▸ **Work instructions**: Return the exact lines from the one containing "some feelings can" through the final line of the material below, with both ends kept.

▸ **Supplied material**:
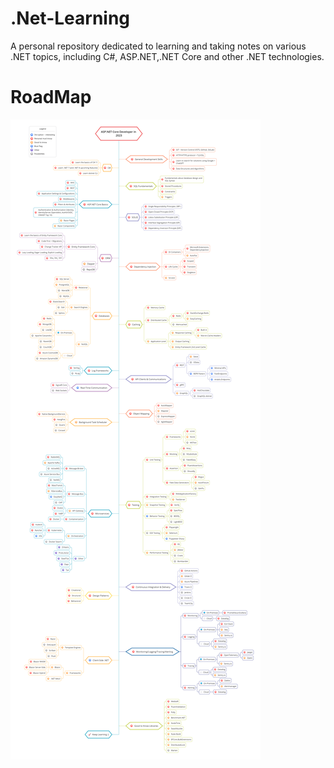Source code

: # .Net-Learning
A personal repository dedicated to learning and taking notes on various .NET topics, including C#, ASP.NET,.NET Core and other .NET technologies.

# RoadMap
![Alt text](https://github.com/asmaamohamed22/.NET-Learning-Notes/blob/main/aspnetcore-developer-roadmap.png)
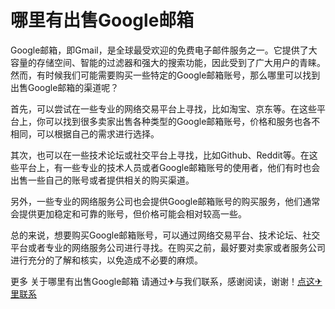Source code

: # 哪里有出售Google邮箱

Google邮箱，即Gmail，是全球最受欢迎的免费电子邮件服务之一。它提供了大容量的存储空间、智能的过滤器和强大的搜索功能，因此受到了广大用户的青睐。然而，有时候我们可能需要购买一些特定的Google邮箱账号，那么哪里可以找到出售Google邮箱的渠道呢？

首先，可以尝试在一些专业的网络交易平台上寻找，比如淘宝、京东等。在这些平台上，你可以找到很多卖家出售各种类型的Google邮箱账号，价格和服务也各不相同，可以根据自己的需求进行选择。

其次，也可以在一些技术论坛或社交平台上寻找，比如Github、Reddit等。在这些平台上，有一些专业的技术人员或者Google邮箱账号的使用者，他们有时也会出售一些自己的账号或者提供相关的购买渠道。

另外，一些专业的网络服务公司也会提供Google邮箱账号的购买服务，他们通常会提供更加稳定和可靠的账号，但价格可能会相对较高一些。

总的来说，想要购买Google邮箱账号，可以通过网络交易平台、技术论坛、社交平台或者专业的网络服务公司进行寻找。在购买之前，最好要对卖家或者服务公司进行充分的了解和核实，以免造成不必要的麻烦。

更多 关于哪里有出售Google邮箱 请通过✈与我们联系，感谢阅读，谢谢！[点这✈里联系](https://acc.k02.cc)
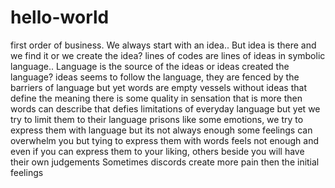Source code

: # hello-world
first order of business.
We always start with an idea..
But idea is there and we find it 
or we create the idea?
lines of codes are lines of ideas in symbolic language..
Language is the source of the ideas or ideas created the language?
ideas seems to follow the language, they are fenced by the barriers of language
but yet words are empty vessels without ideas that define the meaning
there is some quality in sensation that is more then words can describe
that defies limitations of everyday language but yet we try to limit them to their language prisons
like some emotions, we try to express them with language but its not always enough
some feelings can overwhelm you but tying to express them with words feels not enough
and even if you can express them to your liking, others beside you will have their own judgements
Sometimes discords create more pain then the initial feelings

▸ **Task solution**:
some feelings can overwhelm you but tying to express them with words feels not enough
and even if you can express them to your liking, others beside you will have their own judgements
Sometimes discords create more pain then the initial feelings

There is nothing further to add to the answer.